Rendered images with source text
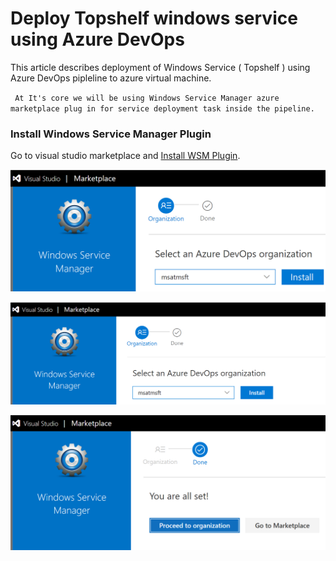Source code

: # Deploy Topshelf windows service using Azure DevOps

This article describes deployment of Windows Service ( Topshelf ) using Azure DevOps pipleline to azure virtual machine.

` At It's core we will be using Windows Service Manager azure marketplace plug in for service deployment task inside the pipeline.`

### Install Windows Service Manager Plugin
Go to visual studio marketplace and [Install WSM Plugin](https://marketplace.visualstudio.com/items?itemName=MDSolutions.WindowsServiceManagerWindowsServiceManager).

![alt text](https://raw.githubusercontent.com/msatmsft/topshelf-windows-service-azure-devops/master/img/1.png)

![alt text](https://raw.githubusercontent.com/msatmsft/topshelf-windows-service-azure-devops/master/img/2.png)

![alt text](https://raw.githubusercontent.com/msatmsft/topshelf-windows-service-azure-devops/master/img/3.png)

**Task brief:** With the line containing "This article describes" as the first and the last line above as the final one, copy those lines exactly and no others.

**Reply to the task:**
This article describes deployment of Windows Service ( Topshelf ) using Azure DevOps pipleline to azure virtual machine.

` At It's core we will be using Windows Service Manager azure marketplace plug in for service deployment task inside the pipeline.`

### Install Windows Service Manager Plugin
Go to visual studio marketplace and [Install WSM Plugin](https://marketplace.visualstudio.com/items?itemName=MDSolutions.WindowsServiceManagerWindowsServiceManager).

![alt text](https://raw.githubusercontent.com/msatmsft/topshelf-windows-service-azure-devops/master/img/1.png)

![alt text](https://raw.githubusercontent.com/msatmsft/topshelf-windows-service-azure-devops/master/img/2.png)

![alt text](https://raw.githubusercontent.com/msatmsft/topshelf-windows-service-azure-devops/master/img/3.png)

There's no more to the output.